Non nascondo che alcuni aspetti sono faticosi: non poter sentire il respiro di un corpo, la temperatura al tatto, i dettagli di quello che l’occhio può vedere muoversi sotto la pelle, non poter utilizzare la prossemica tra dei corpi che condividono uno spazio, non poter contare sul tacito assenso che lo spazio fisico che ci separa sia un “qualcosa”, tangibile e impalpabile. Richiede una riqualificazione profonda delle risorse che si mettono in campo per potersi mantenere fedeli alla motivazione che ti porta verso quella creazione, quella ricerca.

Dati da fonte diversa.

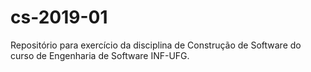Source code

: # cs-2019-01
Repositório para exercício da disciplina de Construção de Software do curso de Engenharia de Software INF-UFG.
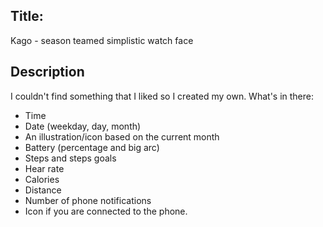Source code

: ## Title:
Kago - season teamed simplistic watch face

## Description 

I couldn't find something that I liked so I created my own. What's in there:

* Time
* Date (weekday, day, month)
* An illustration/icon based on the current month
* Battery (percentage and big arc)
* Steps and steps goals
* Hear rate
* Calories
* Distance
* Number of phone notifications
* Icon if you are connected to the phone.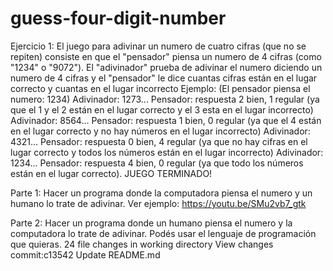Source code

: # guess-four-digit-number 
Ejercicio 1: 
El juego para adivinar un numero de cuatro cifras (que no se repiten) consiste en que el "pensador" piensa un numero de 4 cifras (como "1234" o "9072"). El "adivinador" prueba de adivinar el numero diciendo un numero de 4 cifras y el "pensador" le dice cuantas cifras están en el lugar correcto y cuantas en el lugar incorrecto Ejemplo: (El pensador piensa el numero: 1234) Adivinador: 1273... Pensador: respuesta 2 bien, 1 regular (ya que el 1 y el 2 están en el lugar correcto y el 3 esta en el lugar incorrecto) Adivinador: 8564... Pensador: respuesta 1 bien, 0 regular (ya que el 4 están en el lugar correcto y no hay números en el lugar incorrecto) Adivinador: 4321... Pensador: respuesta 0 bien, 4 regular (ya que no hay cifras en el lugar correcto y todos los números están en el lugar incorrecto) Adivinador: 1234... Pensador: respuesta 4 bien, 0 regular (ya que todo los números están en el lugar correcto). JUEGO TERMINADO! 
 
Parte 1: 
Hacer un programa donde la computadora piensa el numero y un humano lo trate de adivinar. Ver ejemplo: https://youtu.be/SMu2vb7_gtk 
 
Parte 2: 
Hacer un programa donde un humano piensa el numero y la computadora lo trate de adivinar. Podés usar el lenguaje de programación que quieras. 
24 file changes in working directory
View changes
commit:c13542
Update README.md
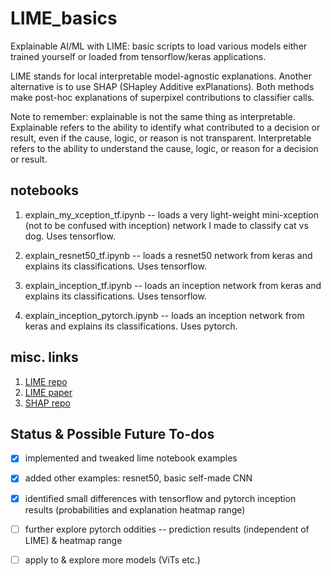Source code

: # LIME_basics
Explainable AI/ML with LIME: basic scripts to load various models either trained yourself or loaded from tensorflow/keras applications.

LIME stands for local interpretable model-agnostic explanations.  Another alternative is to use SHAP (SHapley Additive exPlanations).  Both methods make post-hoc explanations of superpixel contributions to classifier calls. 

Note to remember: explainable is not the same thing as interpretable. Explainable refers to the ability to identify what contributed to a decision or result, even if the cause, logic, or reason is not transparent.  Interpretable refers to the ability to understand the cause, logic, or reason for a decision or result.  



## notebooks
1. explain_my_xception_tf.ipynb -- loads a very light-weight mini-xception (not to be confused with inception) network I made to classify cat vs dog. Uses tensorflow.

2. explain_resnet50_tf.ipynb -- loads a resnet50 network from keras and explains its classifications. Uses tensorflow.

3. explain_inception_tf.ipynb -- loads an inception network from keras and explains its classifications. Uses tensorflow.

4. explain_inception_pytorch.ipynb -- loads an inception network from keras and explains its classifications. Uses pytorch.


## misc. links
1. [LIME repo](https://github.com/marcotcr/lime)
2. [LIME paper](https://arxiv.org/abs/1602.04938)
3. [SHAP repo](https://github.com/slundberg/shap)


## Status & Possible Future To-dos
- [x] implemented and tweaked lime notebook examples
- [x] added other examples: resnet50, basic self-made CNN
- [x] identified small differences with tensorflow and pytorch inception results (probabilities and explanation heatmap range) 
- [ ] further explore pytorch oddities -- prediction results (independent of LIME) & heatmap range
- [ ] apply to & explore more models (ViTs etc.)


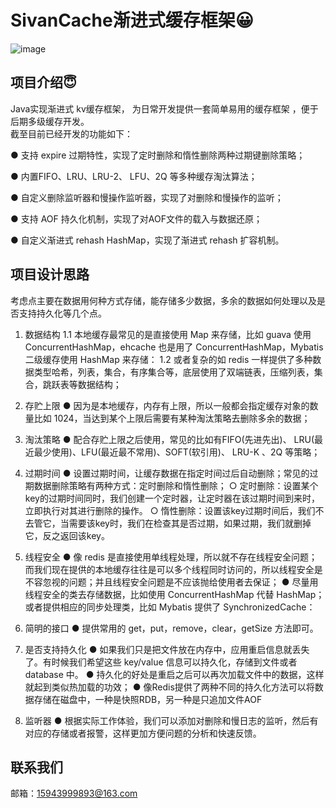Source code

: # SivanCache渐进式缓存框架😀


![image](https://github.com/xiaoxinxing66/Sivan_Cache/assets/93857716/628a02a6-c2ee-4548-8b4a-350dc628d31c)


## 项目介绍😇
Java实现渐进式 kv缓存框架， 为日常开发提供一套简单易用的缓存框架 ，便于后期多级缓存开发。  
截至目前已经开发的功能如下：

● 支持 expire 过期特性，实现了定时删除和惰性删除两种过期键删除策略；

● 内置FIFO、LRU、LRU-2、 LFU、2Q 等多种缓存淘汰算法；

● 自定义删除监听器和慢操作监听器，实现了对删除和慢操作的监听；

● 支持 AOF 持久化机制，实现了对AOF文件的载入与数据还原；

● 自定义渐进式 rehash HashMap，实现了渐进式 rehash 扩容机制。

## 项目设计思路
考虑点主要在数据用何种方式存储，能存储多少数据，多余的数据如何处理以及是否支持持久化等几个点。

1. 数据结构
   1.1 本地缓存最常见的是直接使用 Map 来存储，比如 guava 使用 ConcurrentHashMap，ehcache 也是用了 ConcurrentHashMap，Mybatis 二级缓存使用 HashMap 来存储：
   1.2 或者复杂的如 redis 一样提供了多种数据类型哈希，列表，集合，有序集合等，底层使用了双端链表，压缩列表，集合，跳跃表等数据结构；

3. 存贮上限
   ● 因为是本地缓存，内存有上限，所以一般都会指定缓存对象的数量比如 1024，当达到某个上限后需要有某种淘汰策略去删除多余的数据；

4. 淘汰策略
   ● 配合存贮上限之后使用，常见的比如有FIFO(先进先出)、 LRU(最近最少使用)、LFU(最近最不常用)、SOFT(软引用)、 LRU-K 、2Q 等策略；

5. 过期时间
   ● 设置过期时间，让缓存数据在指定时间过后自动删除；常见的过期数据删除策略有两种方式：定时删除和惰性删除；
     ○ 定时删除：设置某个key的过期时间同时，我们创建一个定时器，让定时器在该过期时间到来时，立即执行对其进行删除的操作。
     ○ 惰性删除：设置该key过期时间后，我们不去管它，当需要该key时，我们在检查其是否过期，如果过期，我们就删掉它，反之返回该key。

6. 线程安全
   ● 像 redis 是直接使用单线程处理，所以就不存在线程安全问题；而我们现在提供的本地缓存往往是可以多个线程同时访问的，所以线程安全是不容忽视的问题；并且线程安全问题是不应该抛给使用者去保证；
   ● 尽量用线程安全的类去存储数据，比如使用 ConcurrentHashMap 代替 HashMap；或者提供相应的同步处理类，比如 Mybatis 提供了 SynchronizedCache：

7. 简明的接口
   ● 提供常用的 get，put，remove，clear，getSize 方法即可。

8. 是否支持持久化
   ● 如果我们只是把文件放在内存中，应用重启信息就丢失了。有时候我们希望这些 key/value 信息可以持久化，存储到文件或者 database 中。
   ● 持久化的好处是重启之后可以再次加载文件中的数据，这样就起到类似热加载的功效；
   ● 像Redis提供了两种不同的持久化方法可以将数据存储在磁盘中，一种是快照RDB，另一种是只追加文件AOF

9. 监听器
   ● 根据实际工作体验，我们可以添加对删除和慢日志的监听，然后有对应的存储或者报警，这样更加方便问题的分析和快速反馈。

## 联系我们
邮箱：15943999893@163.com
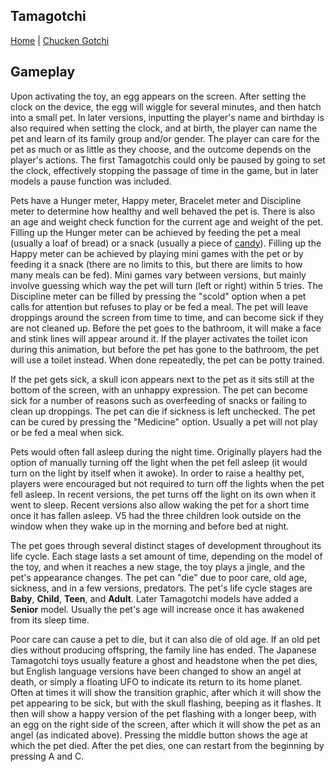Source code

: ## Tamagotchi

[Home](../) | [Chucken Gotchi](./)

## Gameplay

Upon activating the toy, an egg appears on the screen. After setting the clock on the device, the egg will wiggle for several minutes, and then hatch into a small pet. In later versions, inputting the player's name and birthday is also required when setting the clock, and at birth, the player can name the pet and learn of its family group and/or gender. The player can care for the pet as much or as little as they choose, and the outcome depends on the player's actions. The first Tamagotchis could only be paused by going to set the clock, effectively stopping the passage of time in the game, but in later models a pause function was included.

Pets have a Hunger meter, Happy meter, Bracelet meter and Discipline meter to determine how healthy and well behaved the pet is. There is also an age and weight check function for the current age and weight of the pet. Filling up the Hunger meter can be achieved by feeding the pet a meal (usually a loaf of bread) or a snack (usually a piece of [candy](https://en.wikipedia.org/wiki/Candy)). Filling up the Happy meter can be achieved by playing mini games with the pet or by feeding it a snack (there are no limits to this, but there are limits to how many meals can be fed). Mini games vary between versions, but mainly involve guessing which way the pet will turn (left or right) within 5 tries. The Discipline meter can be filled by pressing the "scold" option when a pet calls for attention but refuses to play or be fed a meal. The pet will leave droppings around the screen from time to time, and can become sick if they are not cleaned up. Before the pet goes to the bathroom, it will make a face and stink lines will appear around it. If the player activates the toilet icon during this animation, but before the pet has gone to the bathroom, the pet will use a toilet instead. When done repeatedly, the pet can be potty trained.

If the pet gets sick, a skull icon appears next to the pet as it sits still at the bottom of the screen, with an unhappy expression. The pet can become sick for a number of reasons such as overfeeding of snacks or failing to clean up droppings. The pet can die if sickness is left unchecked. The pet can be cured by pressing the "Medicine" option. Usually a pet will not play or be fed a meal when sick.

Pets would often fall asleep during the night time. Originally players had the option of manually turning off the light when the pet fell asleep (it would turn on the light by itself when it awoke). In order to raise a healthy pet, players were encouraged but not required to turn off the lights when the pet fell asleep. In recent versions, the pet turns off the light on its own when it went to sleep. Recent versions also allow waking the pet for a short time once it has fallen asleep. V5 had the three children look outside on the window when they wake up in the morning and before bed at night.

The pet goes through several distinct stages of development throughout its life cycle. Each stage lasts a set amount of time, depending on the model of the toy, and when it reaches a new stage, the toy plays a jingle, and the pet's appearance changes. The pet can "die" due to poor care, old age, sickness, and in a few versions, predators. The pet's life cycle stages are **Baby**, **Child**, **Teen**, and **Adult**. Later Tamagotchi models have added a **Senior** model. Usually the pet's age will increase once it has awakened from its sleep time.

Poor care can cause a pet to die, but it can also die of old age. If an old pet dies without producing offspring, the family line has ended. The Japanese Tamagotchi toys usually feature a ghost and headstone when the pet dies, but English language versions have been changed to show an angel at death, or simply a floating UFO to indicate its return to its home planet. Often at times it will show the transition graphic, after which it will show the pet appearing to be sick, but with the skull flashing, beeping as it flashes. It then will show a happy version of the pet flashing with a longer beep, with an egg on the right side of the screen, after which it will show the pet as an angel (as indicated above). Pressing the middle button shows the age at which the pet died. After the pet dies, one can restart from the beginning by pressing A and C.
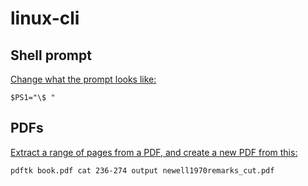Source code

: # linux-cli

## Shell prompt

[Change what the prompt looks like:](https://www.cyberciti.biz/tips/howto-linux-unix-bash-shell-setup-prompt.html)

`$PS1="\$ "`

## PDFs

[Extract a range of pages from a PDF, and create a new PDF from this:](https://www.shellhacks.com/split-pdf-file-linux-command-line/)

`pdftk book.pdf cat 236-274 output newell1970remarks_cut.pdf`


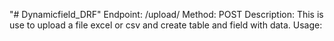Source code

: "# Dynamicfield_DRF" 
Endpoint: /upload/
    Method: POST
    Description: This is use to upload a file excel or csv and create table and field with data.
    Usage: 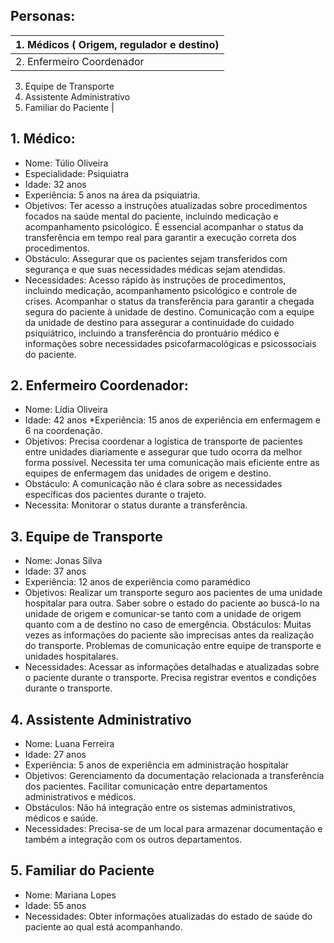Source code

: ## Personas:

|1. Médicos ( Origem, regulador e destino)|
|:------------- |
|2. Enfermeiro Coordenador
3. Equipe de Transporte
4. Assistente Administrativo
5. Familiar do Paciente |

## 1. Médico: 
* Nome: Túlio Oliveira
* Especialidade: Psiquiatra
* Idade: 32 anos
* Experiência: 5 anos na área da psiquiatria.
* Objetivos: Ter acesso a instruções atualizadas sobre procedimentos focados na saúde mental do paciente, incluindo medicação e acompanhamento psicológico. É essencial acompanhar o status da transferência em tempo real para garantir a execução correta dos procedimentos. 
* Obstáculo: Assegurar que os pacientes sejam transferidos com segurança e que suas  necessidades médicas sejam atendidas.
* Necessidades: Acesso rápido às instruções de procedimentos, incluindo medicação, acompanhamento psicológico e controle de crises. Acompanhar o status da transferência para garantir a chegada segura do paciente à unidade de destino. Comunicação com a equipe da unidade de destino para assegurar a continuidade do cuidado psiquiátrico, incluindo a transferência do prontuário médico e informações sobre necessidades psicofarmacológicas e psicossociais do paciente.

## 2. Enfermeiro Coordenador:
* Nome: Lídia Oliveira
* Idade: 42 anos
*Experiência: 15 anos de experiência em enfermagem e 6 na coordenação.
* Objetivos: Precisa coordenar a logística de transporte de pacientes entre unidades diariamente e assegurar que tudo ocorra da melhor forma possível. Necessita ter uma comunicação mais eficiente entre as equipes de enfermagem das unidades de origem e destino.
* Obstáculo: A comunicação não é clara sobre as necessidades específicas dos pacientes durante o trajeto.
* Necessita: Monitorar o status durante a transferência. 

## 3. Equipe de Transporte
* Nome: Jonas Silva
* Idade: 37 anos
* Experiência: 12 anos de experiência como paramédico
* Objetivos: Realizar um transporte seguro aos pacientes de uma unidade hospitalar para outra. Saber sobre o estado do paciente ao buscá-lo na unidade de origem e comunicar-se tanto com a unidade de origem quanto com a de destino no caso de emergência.
Obstáculos: Muitas vezes as informações do paciente são imprecisas antes da realização do transporte. Problemas de comunicação entre equipe de transporte e unidades hospitalares. 
* Necessidades: Acessar as informações detalhadas e atualizadas sobre o paciente durante o transporte. Precisa registrar eventos e condições durante o transporte.

## 4. Assistente Administrativo
* Nome: Luana Ferreira
* Idade: 27 anos
* Experiência: 5 anos de experiência em administração hospitalar
* Objetivos: Gerenciamento da documentação relacionada a transferência dos pacientes. Facilitar comunicação entre departamentos administrativos e médicos.
* Obstáculos: Não há integração entre os sistemas administrativos, médicos e saúde. 
* Necessidades: Precisa-se de um local para armazenar documentação e também a integração com os outros departamentos. 

## 5. Familiar do Paciente
* Nome: Mariana Lopes
* Idade: 55 anos
* Necessidades: Obter informações atualizadas do estado de saúde do paciente ao qual está acompanhando. 

#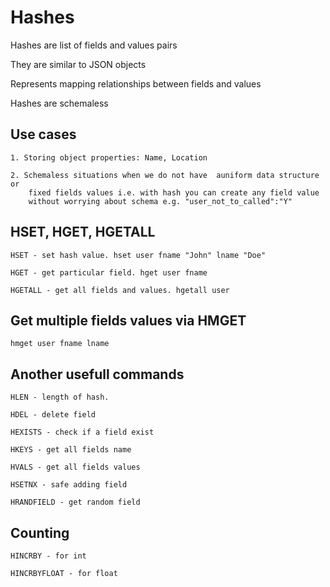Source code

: # Hashes

Hashes are list of fields and values pairs

They are similar to JSON objects

Represents mapping relationships between fields and values

Hashes are schemaless

## Use cases 

    1. Storing object properties: Name, Location

    2. Schemaless situations when we do not have  auniform data structure or 
        fixed fields values i.e. with hash you can create any field value 
        without worrying about schema e.g. "user_not_to_called":"Y"

## HSET, HGET, HGETALL 

    HSET - set hash value. hset user fname "John" lname "Doe"

    HGET - get particular field. hget user fname
    
    HGETALL - get all fields and values. hgetall user

## Get multiple fields values via HMGET

    hmget user fname lname

## Another usefull commands

    HLEN - length of hash.

    HDEL - delete field

    HEXISTS - check if a field exist

    HKEYS - get all fields name 

    HVALS - get all fields values 

    HSETNX - safe adding field

    HRANDFIELD - get random field

## Counting

    HINCRBY - for int

    HINCRBYFLOAT - for float

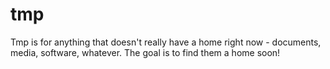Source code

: # tmp
Tmp is for anything that doesn't really have a home right now - documents, media, software, whatever. The goal is to find them a home soon!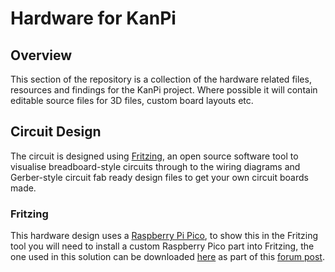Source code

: # Hardware for KanPi

## Overview

This section of the repository is a collection of the hardware related files, resources and findings for the KanPi project.
Where possible it will contain editable source files for 3D files, custom board layouts etc.

## Circuit Design

The circuit is designed using [Fritzing](https://fritzing.org/), an open source software tool to visualise breadboard-style circuits through to the wiring diagrams and Gerber-style circuit fab ready design files to get your own circuit boards made. 

### Fritzing

This hardware design uses a [Raspberry Pi Pico](https://www.raspberrypi.com/products/raspberry-pi-pico/), to show this in the Fritzing tool you will need to install a custom Raspberry Pico part into Fritzing, the one used in this solution can be downloaded [here](https://forum.fritzing.org/uploads/short-url/hHiTYgzUUh6gwIxvtUzKyb9aSr5.fzpz) as part of this [forum post](https://forum.fritzing.org/t/looking-for-raspberry-pi-pico-part/11915/18).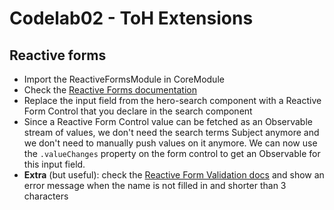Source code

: # Codelab02 - ToH Extensions

## Reactive forms

- Import the ReactiveFormsModule in CoreModule
- Check the [Reactive Forms documentation](https://angular.io/guide/reactive-forms)
- Replace the input field from the hero-search component with a Reactive Form Control that you declare in the search component
- Since a Reactive Form Control value can be fetched as an Observable stream of values, we don't need the search terms Subject anymore and we don't need to manually push values on it anymore. We can now use the `.valueChanges` property on the form control to get an Observable for this input field.
- **Extra** (but useful): check the [Reactive Form Validation docs](https://angular.io/guide/form-validation#built-in-validators) and show an error message when the name is not filled in and shorter than 3 characters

Però ci sono altre cose che non mancano mai, come il ritmo dei corpi e della sessione, la percezione di un coinvolgimento in quello che accade, e la possibilità di intuire quando serve aumentare il grado di libertà della proposta perché a ciascuno sia concesso il proprio spazio, che sostiene il valore individuale in ogni pratica condivisa; ma anche la possibilità di tradire la coerenza di quello che si è pianificato per seguire quello che arriva. Certamente non ho mai sperimentato prima di questo periodo pandemico la possibilità di entrare con la mia pratica artistica nelle case; e viceversa, mostrarmi in una vulnerabilità domestica che per ciascuno ha un valore che parla anche della propria storia. E’ una cornice nuova, complessa e a doppio senso, che ha molto da offrire al benessere della comunità a cui ci mettiamo a disposizione e di cui siamo parte. Uno degli aspetti che può essere tanto risorsa quanto un limite è il tempo: nello spazio digitale si muove in modo diverso perché nulla è fisicamente strutturato, anche i tempi di ingresso e di uscita, o di un warm-up fisico, cognitivo, empatico vanno costruiti e ancorati allo spazio fisico di ciascuno perché come persone non rispondiamo al tempo di un click. Ma contemporaneamente consente di essere rapidi nella documentazione, e nello spostarsi tra materiali di lavoro, che contribuiscono al ritmo complessivo, come videochiamate, link, immagini, testi, video, audio, playlist, permettendo di lasciare un tempo di ascolto del corpo più nitido. Basta dare le spalle allo schermo per essere altrove.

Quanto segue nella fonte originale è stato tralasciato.